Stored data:
○ ○ ○
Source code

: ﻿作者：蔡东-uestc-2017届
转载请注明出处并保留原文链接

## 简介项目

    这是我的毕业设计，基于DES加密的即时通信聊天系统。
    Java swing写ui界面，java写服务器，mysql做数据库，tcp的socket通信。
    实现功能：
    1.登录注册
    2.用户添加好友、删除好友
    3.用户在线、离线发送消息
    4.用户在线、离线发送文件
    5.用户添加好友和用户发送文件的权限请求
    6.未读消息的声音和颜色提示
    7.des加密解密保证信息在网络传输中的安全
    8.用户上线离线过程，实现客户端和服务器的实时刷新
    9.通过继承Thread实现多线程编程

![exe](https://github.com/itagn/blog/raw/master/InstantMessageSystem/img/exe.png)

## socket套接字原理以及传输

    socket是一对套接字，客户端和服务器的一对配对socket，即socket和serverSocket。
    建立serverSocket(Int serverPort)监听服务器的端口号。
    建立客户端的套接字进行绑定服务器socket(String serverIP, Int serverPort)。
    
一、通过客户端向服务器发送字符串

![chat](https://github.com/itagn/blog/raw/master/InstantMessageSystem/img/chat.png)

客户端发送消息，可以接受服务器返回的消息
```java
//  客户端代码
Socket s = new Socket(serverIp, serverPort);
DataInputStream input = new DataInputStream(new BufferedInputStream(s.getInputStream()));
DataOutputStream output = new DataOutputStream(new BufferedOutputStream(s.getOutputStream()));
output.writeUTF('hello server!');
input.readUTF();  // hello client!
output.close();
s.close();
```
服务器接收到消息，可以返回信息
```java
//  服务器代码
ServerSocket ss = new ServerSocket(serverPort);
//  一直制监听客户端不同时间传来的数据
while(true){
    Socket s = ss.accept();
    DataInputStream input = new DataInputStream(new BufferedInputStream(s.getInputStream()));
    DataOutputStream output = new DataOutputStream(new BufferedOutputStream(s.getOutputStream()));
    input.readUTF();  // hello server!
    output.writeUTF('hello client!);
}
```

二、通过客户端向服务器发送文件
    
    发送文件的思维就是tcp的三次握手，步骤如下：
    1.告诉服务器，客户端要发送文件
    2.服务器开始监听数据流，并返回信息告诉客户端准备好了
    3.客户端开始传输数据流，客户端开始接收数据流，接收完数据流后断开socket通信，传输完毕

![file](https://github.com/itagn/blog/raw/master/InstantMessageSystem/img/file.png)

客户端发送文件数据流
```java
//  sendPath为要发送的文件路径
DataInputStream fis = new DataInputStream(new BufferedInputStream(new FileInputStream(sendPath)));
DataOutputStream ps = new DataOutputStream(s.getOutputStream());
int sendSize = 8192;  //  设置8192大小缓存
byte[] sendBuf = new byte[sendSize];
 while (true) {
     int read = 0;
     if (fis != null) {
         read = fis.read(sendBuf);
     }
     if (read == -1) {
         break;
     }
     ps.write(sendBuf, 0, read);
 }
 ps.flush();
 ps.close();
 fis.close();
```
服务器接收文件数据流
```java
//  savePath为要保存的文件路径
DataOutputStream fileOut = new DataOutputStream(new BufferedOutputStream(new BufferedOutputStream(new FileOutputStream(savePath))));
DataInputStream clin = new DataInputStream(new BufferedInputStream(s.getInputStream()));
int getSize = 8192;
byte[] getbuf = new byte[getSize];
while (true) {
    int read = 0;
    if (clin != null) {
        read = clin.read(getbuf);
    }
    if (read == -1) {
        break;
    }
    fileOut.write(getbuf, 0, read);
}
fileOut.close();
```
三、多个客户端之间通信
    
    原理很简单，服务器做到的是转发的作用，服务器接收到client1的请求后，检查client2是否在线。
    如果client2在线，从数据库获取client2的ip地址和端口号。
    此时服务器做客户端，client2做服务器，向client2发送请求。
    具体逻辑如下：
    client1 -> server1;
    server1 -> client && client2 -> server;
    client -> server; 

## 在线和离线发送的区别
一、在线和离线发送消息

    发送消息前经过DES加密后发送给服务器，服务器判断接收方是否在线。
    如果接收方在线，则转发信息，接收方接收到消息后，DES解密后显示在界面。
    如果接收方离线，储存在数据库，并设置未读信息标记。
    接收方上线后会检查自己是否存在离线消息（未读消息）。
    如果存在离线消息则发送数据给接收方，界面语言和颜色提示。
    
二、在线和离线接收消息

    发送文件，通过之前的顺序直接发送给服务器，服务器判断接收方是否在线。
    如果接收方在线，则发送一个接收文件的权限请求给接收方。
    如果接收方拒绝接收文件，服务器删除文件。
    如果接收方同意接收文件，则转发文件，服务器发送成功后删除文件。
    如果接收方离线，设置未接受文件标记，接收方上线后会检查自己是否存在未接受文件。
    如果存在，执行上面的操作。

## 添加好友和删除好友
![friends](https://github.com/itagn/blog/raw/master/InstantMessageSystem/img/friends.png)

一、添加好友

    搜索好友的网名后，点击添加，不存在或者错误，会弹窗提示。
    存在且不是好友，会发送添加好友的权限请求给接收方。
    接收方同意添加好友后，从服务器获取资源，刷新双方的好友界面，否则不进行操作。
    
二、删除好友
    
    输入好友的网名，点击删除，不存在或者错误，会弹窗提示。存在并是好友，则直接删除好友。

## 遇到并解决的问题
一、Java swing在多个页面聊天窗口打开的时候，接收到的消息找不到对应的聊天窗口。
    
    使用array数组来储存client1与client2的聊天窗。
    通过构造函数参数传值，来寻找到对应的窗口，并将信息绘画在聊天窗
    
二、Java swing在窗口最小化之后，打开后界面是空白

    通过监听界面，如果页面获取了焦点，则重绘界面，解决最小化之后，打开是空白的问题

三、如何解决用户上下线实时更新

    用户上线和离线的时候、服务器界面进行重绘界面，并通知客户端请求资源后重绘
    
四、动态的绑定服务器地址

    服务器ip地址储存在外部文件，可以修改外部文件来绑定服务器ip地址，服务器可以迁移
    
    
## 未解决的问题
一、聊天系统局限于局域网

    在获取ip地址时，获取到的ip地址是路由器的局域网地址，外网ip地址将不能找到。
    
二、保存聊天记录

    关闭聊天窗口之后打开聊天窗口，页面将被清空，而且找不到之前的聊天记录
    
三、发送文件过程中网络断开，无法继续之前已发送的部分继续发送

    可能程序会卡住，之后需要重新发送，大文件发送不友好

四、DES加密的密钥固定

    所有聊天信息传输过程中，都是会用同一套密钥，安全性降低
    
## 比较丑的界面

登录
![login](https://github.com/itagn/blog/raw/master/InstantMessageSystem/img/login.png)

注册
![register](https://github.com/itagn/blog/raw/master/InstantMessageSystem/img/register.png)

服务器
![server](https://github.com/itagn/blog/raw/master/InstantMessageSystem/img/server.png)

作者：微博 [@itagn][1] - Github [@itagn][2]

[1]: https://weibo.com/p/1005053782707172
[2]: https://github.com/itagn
○ ○ ○
Assigned task: Only one stretch of the records above is wanted: the lines between the one holding "5.用户添加好友和用户发送文件的权限请求" and the one holding "## socket套接字原理以及传输", inclusive, reproduced exactly.

Exercise answer:
    5.用户添加好友和用户发送文件的权限请求
    6.未读消息的声音和颜色提示
    7.des加密解密保证信息在网络传输中的安全
    8.用户上线离线过程，实现客户端和服务器的实时刷新
    9.通过继承Thread实现多线程编程

![exe](https://github.com/itagn/blog/raw/master/InstantMessageSystem/img/exe.png)

## socket套接字原理以及传输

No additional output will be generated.